Select Comfort 8-K 2009
Documents found in this filing:
May 22, 2009
Select Comfort Corporation
Select Comfort Retail Corporation
9800 59th Avenue North
Minneapolis, Minnesota 55442
Reference is made to (a) that certain Credit Agreement dated as of June 9, 2006, by and among the Select Comfort Corporation (the Company), Select Comfort Retail Corporation, JPMorgan Chase Bank, National Association, as Administrative Agent (the Administrative Agent), the other financial institutions signatory thereto, and Bank of America, N.A., as Syndication Agent (the Credit Agreement), and (b) that certain Securities Purchase Agreement dated as of May 22, 2009 among the Company, Sterling SC Investor, LLC and the other buyers named therein (the Purchase Agreement). Capitalized terms used herein and not defined herein shall have the meaning ascribed thereto in the Credit Agreement.
Attached hereto as Exhibit A is a copy of a term sheet (the Term Sheet) which outlines certain of the terms for an amendment and restatement of the Credit Agreement (the Restatement) which is intended to be entered into concurrent with the consummation of the transactions contemplated by the Purchase Agreement. At your request, we have provided a copy of the Term Sheet to each of the Lenders. As we have discussed, the Administrative Agent and the Lenders are prepared to continue to work with you to implement the terms of the Term Sheet in the Restatement in a manner satisfactory to you, the Lenders and the Administrative Agent and to negotiate in good faith with you to that end.

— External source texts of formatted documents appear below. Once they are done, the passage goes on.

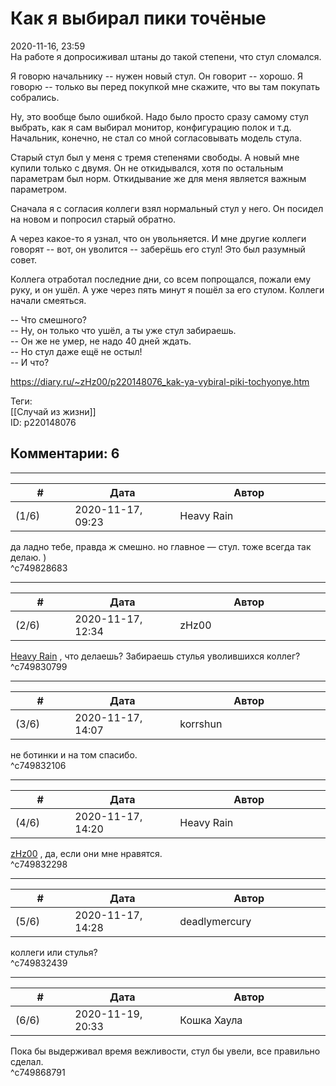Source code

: Как я выбирал пики точёные
==========================

  
2020-11-16, 23:59  
 На работе я допросиживал штаны до такой степени, что стул сломался.   
   
 Я говорю начальнику -- нужен новый стул. Он говорит -- хорошо. Я говорю -- только вы перед покупкой мне скажите, что вы там покупать собрались.   
   
 Ну, это вообще было ошибкой. Надо было просто сразу самому стул выбрать, как я сам выбирал монитор, конфигурацию полок и т.д. Начальник, конечно, не стал со мной согласовывать модель стула.   
   
 Старый стул был у меня с тремя степенями свободы. А новый мне купили только с двумя. Он не откидывался, хотя по остальным параметрам был норм. Откидывание же для меня является важным параметром.   
   
 Сначала я с согласия коллеги взял нормальный стул у него. Он посидел на новом и попросил старый обратно.   
   
 А через какое-то я узнал, что он увольняется. И мне другие коллеги говорят -- вот, он уволится -- заберёшь его стул! Это был разумный совет.   
   
 Коллега отработал последние дни, со всем попрощался, пожали ему руку, и он ушёл. А уже через пять минут я пошёл за его стулом. Коллеги начали смеяться.   
   
 -- Что смешного?   
 -- Ну, он только что ушёл, а ты уже стул забираешь.   
 -- Он же не умер, не надо 40 дней ждать.   
 -- Но стул даже ещё не остыл!   
 -- И что?   
  
<https://diary.ru/~zHz00/p220148076_kak-ya-vybiral-piki-tochyonye.htm>  
  
Теги:  
[[Случай из жизни]]  
ID: p220148076  


Комментарии: 6
--------------

  


---



|         #         |              Дата              |                     Автор                     |           ID           |
| --- | --- | --- | --- |
| (1/6) | 2020-11-17, 09:23 | Heavy Rain | c749828683 |

  
 да ладно тебе, правда ж смешно. но главное — стул. тоже всегда так делаю. )   
 ^c749828683

---



|         #         |              Дата              |                     Автор                     |           ID           |
| --- | --- | --- | --- |
| (2/6) | 2020-11-17, 12:34 | zHz00 | c749830799 |

  
  [Heavy Rain](http://kogacz.diary.ru "emotional weather report")  , что делаешь? Забираешь стулья уволившихся коллег?   
 ^c749830799

---



|         #         |              Дата              |                     Автор                     |           ID           |
| --- | --- | --- | --- |
| (3/6) | 2020-11-17, 14:07 | korrshun | c749832106 |

  
 не ботинки и на том спасибо.   
 ^c749832106

---



|         #         |              Дата              |                     Автор                     |           ID           |
| --- | --- | --- | --- |
| (4/6) | 2020-11-17, 14:20 | Heavy Rain | c749832298 |

  
  [zHz00](https://zHz00.diary.ru "Untitled")  , да, если они мне нравятся.   
 ^c749832298

---



|         #         |              Дата              |                     Автор                     |           ID           |
| --- | --- | --- | --- |
| (5/6) | 2020-11-17, 14:28 | deadlymercury | c749832439 |

  
 коллеги или стулья?   
 ^c749832439

---



|         #         |              Дата              |                     Автор                     |           ID           |
| --- | --- | --- | --- |
| (6/6) | 2020-11-19, 20:33 | Кошка Хаула | c749868791 |

  
 Пока бы выдерживал время вежливости, стул бы увели, все правильно сделал.   
 ^c749868791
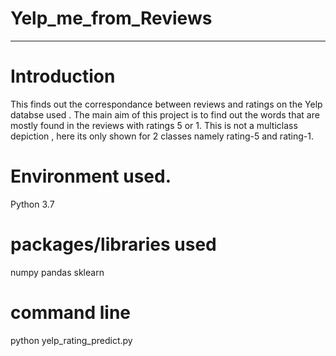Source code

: # Yelp_me_from_Reviews
------------------------------

# Introduction 

This finds out the correspondance between reviews and ratings on the Yelp databse used . The main aim of this project is to find out the words that are mostly found in the reviews with ratings 5 or 1. This is not a  multiclass depiction , here its only shown for 2 classes namely rating-5 and rating-1.


# Environment used.

Python 3.7

# packages/libraries used 

numpy
pandas
sklearn

# command line

python yelp_rating_predict.py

Please note that neither the Administrative Agent nor any Lender has any obligation or commitment to enter into the Restatement, nor are we making any representation that any approval of the Restatement can or will be delivered. The effectiveness of the Restatement will require the consent of each Lender, which is subject to internal credit committee approval by such Lender and acceptable documentation, among other conditions.